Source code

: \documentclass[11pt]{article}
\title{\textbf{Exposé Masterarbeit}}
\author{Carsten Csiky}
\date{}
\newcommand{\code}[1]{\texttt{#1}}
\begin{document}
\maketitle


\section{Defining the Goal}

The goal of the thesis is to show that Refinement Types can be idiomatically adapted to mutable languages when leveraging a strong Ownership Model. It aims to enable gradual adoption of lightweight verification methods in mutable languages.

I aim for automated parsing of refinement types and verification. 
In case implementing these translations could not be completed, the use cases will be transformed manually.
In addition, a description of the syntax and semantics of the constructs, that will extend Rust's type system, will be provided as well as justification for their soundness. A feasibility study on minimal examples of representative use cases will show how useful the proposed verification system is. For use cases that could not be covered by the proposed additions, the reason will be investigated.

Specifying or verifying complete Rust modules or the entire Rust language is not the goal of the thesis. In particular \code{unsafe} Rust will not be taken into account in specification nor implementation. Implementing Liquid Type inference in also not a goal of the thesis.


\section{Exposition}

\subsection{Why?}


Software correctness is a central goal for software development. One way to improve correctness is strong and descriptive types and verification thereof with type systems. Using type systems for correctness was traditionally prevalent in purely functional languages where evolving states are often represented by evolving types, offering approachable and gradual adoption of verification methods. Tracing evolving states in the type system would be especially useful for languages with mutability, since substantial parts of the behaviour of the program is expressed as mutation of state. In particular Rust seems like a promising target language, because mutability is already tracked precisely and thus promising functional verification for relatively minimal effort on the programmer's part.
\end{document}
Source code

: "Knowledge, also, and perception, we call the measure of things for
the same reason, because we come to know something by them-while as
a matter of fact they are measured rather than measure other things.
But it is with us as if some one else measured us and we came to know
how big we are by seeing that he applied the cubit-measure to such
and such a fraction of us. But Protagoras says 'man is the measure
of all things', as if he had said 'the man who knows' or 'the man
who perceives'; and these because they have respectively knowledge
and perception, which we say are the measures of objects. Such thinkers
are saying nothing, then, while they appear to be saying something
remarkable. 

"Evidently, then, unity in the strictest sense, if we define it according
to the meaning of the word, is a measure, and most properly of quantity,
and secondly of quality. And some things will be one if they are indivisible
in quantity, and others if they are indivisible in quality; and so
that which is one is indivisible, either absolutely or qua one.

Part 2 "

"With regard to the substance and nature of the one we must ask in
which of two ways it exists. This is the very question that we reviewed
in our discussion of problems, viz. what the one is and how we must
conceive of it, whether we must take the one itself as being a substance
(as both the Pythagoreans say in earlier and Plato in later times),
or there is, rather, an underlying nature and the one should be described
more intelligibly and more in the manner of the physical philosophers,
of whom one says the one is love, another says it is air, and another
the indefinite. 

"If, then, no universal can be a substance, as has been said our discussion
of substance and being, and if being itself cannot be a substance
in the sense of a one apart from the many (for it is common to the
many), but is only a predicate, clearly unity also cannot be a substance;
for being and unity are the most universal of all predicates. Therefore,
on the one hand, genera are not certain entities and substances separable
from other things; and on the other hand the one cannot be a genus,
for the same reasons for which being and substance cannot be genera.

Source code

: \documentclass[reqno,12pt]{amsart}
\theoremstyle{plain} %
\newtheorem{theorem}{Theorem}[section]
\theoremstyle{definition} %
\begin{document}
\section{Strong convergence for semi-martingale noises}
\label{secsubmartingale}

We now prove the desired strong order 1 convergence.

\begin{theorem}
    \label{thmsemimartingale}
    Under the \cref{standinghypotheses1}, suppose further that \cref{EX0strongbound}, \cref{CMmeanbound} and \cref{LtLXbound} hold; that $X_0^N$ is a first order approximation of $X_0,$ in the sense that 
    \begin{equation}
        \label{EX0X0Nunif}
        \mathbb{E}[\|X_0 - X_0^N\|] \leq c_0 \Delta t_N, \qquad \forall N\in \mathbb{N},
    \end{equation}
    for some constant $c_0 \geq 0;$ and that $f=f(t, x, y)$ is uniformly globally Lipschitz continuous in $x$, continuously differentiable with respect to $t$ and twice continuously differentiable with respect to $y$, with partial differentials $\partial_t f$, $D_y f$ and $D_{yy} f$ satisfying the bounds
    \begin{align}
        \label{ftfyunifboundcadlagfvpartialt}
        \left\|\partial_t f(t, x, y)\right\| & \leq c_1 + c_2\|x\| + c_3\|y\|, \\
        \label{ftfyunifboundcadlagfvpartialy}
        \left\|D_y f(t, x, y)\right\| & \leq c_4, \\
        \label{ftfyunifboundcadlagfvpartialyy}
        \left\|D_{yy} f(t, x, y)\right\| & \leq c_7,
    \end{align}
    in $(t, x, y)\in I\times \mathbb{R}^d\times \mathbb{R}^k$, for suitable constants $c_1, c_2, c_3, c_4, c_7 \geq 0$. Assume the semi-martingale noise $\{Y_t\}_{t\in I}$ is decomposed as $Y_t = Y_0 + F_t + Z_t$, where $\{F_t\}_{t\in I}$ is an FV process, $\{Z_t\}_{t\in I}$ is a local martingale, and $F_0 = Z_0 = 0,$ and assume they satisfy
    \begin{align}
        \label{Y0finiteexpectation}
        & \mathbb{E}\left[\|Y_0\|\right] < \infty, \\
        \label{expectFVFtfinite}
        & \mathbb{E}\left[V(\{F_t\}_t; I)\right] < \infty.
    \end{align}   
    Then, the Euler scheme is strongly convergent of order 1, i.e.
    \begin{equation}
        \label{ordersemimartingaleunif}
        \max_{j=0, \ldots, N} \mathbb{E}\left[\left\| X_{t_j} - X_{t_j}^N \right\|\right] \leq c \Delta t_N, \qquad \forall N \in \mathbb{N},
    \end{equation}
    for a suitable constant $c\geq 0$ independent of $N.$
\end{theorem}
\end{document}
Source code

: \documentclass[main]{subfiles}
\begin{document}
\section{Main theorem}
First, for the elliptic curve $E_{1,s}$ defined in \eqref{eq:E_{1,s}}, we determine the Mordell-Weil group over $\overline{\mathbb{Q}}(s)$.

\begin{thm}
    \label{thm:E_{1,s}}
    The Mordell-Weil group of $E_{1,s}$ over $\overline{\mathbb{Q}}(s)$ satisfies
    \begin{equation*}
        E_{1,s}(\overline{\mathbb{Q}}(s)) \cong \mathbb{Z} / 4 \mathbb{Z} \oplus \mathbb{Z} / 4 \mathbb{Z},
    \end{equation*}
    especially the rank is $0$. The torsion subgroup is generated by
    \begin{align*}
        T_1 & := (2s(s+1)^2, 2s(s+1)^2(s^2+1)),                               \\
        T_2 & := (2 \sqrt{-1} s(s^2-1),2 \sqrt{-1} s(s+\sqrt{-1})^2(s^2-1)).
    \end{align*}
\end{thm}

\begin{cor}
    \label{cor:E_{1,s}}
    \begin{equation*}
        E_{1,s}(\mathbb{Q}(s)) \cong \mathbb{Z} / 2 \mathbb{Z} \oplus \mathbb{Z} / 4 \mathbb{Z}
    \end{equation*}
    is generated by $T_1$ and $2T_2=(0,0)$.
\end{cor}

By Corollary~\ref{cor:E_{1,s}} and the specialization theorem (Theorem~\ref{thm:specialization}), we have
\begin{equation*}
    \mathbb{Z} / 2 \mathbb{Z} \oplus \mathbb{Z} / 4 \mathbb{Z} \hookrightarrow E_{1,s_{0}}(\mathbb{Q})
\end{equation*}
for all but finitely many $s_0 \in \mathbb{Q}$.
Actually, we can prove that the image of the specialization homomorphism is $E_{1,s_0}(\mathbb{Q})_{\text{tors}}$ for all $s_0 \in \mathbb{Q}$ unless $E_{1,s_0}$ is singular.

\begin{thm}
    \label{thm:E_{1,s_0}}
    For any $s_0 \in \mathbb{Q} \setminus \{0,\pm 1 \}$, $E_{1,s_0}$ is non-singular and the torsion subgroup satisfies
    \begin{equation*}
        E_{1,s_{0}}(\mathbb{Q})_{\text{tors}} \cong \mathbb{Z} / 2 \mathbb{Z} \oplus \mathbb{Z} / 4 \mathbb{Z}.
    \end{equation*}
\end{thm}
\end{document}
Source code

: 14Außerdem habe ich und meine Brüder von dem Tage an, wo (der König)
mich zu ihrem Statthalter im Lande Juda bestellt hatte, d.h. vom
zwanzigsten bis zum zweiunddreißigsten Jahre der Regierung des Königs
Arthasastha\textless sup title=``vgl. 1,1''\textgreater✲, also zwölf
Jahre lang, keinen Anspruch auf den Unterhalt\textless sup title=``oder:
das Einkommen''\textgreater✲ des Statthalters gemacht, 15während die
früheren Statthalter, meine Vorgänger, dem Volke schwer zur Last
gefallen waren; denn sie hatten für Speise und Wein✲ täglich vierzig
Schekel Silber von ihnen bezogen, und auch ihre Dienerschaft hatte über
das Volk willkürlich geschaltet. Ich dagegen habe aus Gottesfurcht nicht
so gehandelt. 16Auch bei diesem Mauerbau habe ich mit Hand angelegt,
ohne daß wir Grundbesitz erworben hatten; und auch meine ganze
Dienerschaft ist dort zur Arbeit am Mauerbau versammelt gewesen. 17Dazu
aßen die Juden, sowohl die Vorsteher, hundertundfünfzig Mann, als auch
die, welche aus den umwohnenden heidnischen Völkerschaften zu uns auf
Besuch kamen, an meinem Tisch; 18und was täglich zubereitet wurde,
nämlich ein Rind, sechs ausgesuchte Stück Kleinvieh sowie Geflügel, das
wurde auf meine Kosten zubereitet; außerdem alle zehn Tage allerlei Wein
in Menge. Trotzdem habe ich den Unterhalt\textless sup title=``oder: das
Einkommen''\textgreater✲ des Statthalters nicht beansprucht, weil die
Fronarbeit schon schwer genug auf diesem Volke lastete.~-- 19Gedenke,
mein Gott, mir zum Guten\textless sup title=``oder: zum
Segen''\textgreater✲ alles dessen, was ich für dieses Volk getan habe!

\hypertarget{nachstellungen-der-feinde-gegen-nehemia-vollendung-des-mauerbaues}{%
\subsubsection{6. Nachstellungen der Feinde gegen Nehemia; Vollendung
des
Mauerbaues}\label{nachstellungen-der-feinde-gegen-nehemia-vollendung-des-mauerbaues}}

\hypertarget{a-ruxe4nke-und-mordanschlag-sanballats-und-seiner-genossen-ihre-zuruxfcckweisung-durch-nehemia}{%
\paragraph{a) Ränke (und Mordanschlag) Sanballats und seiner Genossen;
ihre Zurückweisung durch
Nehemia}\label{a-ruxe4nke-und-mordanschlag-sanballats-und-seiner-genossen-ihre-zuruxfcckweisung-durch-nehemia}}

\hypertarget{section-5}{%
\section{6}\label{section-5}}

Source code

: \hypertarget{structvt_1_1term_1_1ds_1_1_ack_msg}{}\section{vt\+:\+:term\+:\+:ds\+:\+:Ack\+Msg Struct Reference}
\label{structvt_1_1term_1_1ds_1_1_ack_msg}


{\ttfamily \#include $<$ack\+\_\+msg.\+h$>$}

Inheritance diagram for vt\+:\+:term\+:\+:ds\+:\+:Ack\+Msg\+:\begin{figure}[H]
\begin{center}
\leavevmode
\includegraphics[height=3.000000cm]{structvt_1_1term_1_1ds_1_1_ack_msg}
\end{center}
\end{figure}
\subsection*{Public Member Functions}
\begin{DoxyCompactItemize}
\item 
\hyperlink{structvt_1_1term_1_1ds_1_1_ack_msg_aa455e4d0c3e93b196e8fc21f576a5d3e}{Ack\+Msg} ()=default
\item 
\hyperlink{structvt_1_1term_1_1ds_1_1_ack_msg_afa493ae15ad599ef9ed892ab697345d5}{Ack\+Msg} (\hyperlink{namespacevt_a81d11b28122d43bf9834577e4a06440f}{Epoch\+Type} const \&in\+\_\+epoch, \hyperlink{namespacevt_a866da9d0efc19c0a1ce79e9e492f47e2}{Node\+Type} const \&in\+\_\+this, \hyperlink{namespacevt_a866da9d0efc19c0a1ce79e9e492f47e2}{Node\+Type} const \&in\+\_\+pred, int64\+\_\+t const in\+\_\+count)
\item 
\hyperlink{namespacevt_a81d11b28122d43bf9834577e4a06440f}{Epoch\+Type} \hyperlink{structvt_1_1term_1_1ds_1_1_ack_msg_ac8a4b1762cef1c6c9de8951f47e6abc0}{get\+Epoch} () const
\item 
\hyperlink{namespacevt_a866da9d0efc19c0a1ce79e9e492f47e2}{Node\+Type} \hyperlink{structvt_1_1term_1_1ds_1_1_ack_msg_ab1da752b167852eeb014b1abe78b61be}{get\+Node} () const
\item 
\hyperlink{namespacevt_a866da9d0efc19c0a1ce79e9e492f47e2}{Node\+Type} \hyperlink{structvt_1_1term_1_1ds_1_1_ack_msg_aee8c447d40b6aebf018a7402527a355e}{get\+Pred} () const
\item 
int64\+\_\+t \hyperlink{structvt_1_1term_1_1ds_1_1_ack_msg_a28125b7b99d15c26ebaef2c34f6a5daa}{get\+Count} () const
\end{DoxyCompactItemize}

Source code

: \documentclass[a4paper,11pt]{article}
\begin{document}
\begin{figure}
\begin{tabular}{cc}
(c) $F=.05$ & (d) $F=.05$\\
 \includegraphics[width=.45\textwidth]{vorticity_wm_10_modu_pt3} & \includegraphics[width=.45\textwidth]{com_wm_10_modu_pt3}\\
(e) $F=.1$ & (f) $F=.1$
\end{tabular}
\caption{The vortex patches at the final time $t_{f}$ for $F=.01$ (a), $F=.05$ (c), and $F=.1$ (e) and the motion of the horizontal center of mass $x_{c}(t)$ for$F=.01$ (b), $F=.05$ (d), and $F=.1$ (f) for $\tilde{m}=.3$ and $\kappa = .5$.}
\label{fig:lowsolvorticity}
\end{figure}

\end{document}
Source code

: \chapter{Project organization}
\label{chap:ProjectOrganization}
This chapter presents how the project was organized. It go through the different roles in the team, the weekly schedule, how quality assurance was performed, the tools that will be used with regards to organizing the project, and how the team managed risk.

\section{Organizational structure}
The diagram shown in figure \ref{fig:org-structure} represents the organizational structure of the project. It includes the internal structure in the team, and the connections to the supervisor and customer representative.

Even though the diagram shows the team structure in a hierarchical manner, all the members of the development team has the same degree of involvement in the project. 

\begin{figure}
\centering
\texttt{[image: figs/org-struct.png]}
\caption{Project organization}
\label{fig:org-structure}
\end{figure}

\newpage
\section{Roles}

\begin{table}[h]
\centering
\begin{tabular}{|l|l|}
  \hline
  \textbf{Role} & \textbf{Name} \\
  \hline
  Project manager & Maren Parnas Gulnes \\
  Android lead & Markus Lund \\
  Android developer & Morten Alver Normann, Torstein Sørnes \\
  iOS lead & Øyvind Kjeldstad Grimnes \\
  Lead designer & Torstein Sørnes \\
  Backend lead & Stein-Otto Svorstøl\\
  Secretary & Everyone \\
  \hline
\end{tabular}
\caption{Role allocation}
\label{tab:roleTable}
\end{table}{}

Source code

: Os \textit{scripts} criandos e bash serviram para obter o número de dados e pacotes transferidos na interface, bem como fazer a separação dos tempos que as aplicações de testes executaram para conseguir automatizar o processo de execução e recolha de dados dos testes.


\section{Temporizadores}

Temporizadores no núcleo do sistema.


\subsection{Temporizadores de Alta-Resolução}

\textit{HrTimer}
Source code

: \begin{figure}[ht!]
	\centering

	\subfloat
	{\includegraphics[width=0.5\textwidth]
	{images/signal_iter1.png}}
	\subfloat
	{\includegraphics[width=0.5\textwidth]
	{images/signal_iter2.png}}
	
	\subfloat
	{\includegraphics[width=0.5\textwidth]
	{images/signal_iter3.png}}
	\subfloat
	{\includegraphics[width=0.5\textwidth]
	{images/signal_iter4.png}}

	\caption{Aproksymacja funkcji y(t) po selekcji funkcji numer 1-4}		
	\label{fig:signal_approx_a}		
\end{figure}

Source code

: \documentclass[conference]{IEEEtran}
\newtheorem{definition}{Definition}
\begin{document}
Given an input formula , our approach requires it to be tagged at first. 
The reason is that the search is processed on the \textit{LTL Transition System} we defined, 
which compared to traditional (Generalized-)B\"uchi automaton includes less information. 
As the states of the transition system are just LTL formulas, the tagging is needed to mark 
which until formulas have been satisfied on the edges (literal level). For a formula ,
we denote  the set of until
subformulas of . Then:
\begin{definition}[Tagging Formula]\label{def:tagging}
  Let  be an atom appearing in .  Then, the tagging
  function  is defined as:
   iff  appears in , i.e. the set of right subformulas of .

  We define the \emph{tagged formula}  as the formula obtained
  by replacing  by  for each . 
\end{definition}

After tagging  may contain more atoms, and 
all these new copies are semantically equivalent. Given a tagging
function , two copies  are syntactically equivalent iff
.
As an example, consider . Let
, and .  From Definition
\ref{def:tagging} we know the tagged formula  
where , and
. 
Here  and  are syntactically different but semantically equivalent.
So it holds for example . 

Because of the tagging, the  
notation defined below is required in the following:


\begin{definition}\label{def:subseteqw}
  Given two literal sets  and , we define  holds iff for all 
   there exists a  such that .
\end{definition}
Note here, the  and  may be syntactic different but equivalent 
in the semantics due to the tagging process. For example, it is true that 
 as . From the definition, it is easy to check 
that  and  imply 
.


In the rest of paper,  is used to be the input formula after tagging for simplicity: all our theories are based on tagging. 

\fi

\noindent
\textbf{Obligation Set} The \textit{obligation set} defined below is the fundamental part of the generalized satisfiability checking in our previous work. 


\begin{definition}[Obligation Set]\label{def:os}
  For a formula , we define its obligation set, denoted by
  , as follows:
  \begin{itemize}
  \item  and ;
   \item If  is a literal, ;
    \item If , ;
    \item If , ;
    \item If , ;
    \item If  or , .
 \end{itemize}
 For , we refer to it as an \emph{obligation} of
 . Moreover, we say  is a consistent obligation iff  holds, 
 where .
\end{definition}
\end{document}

----

• [Work instruction] Give a count of the lines above that include the word "rather", and add nothing to it.

• [Answer to the exercise] 2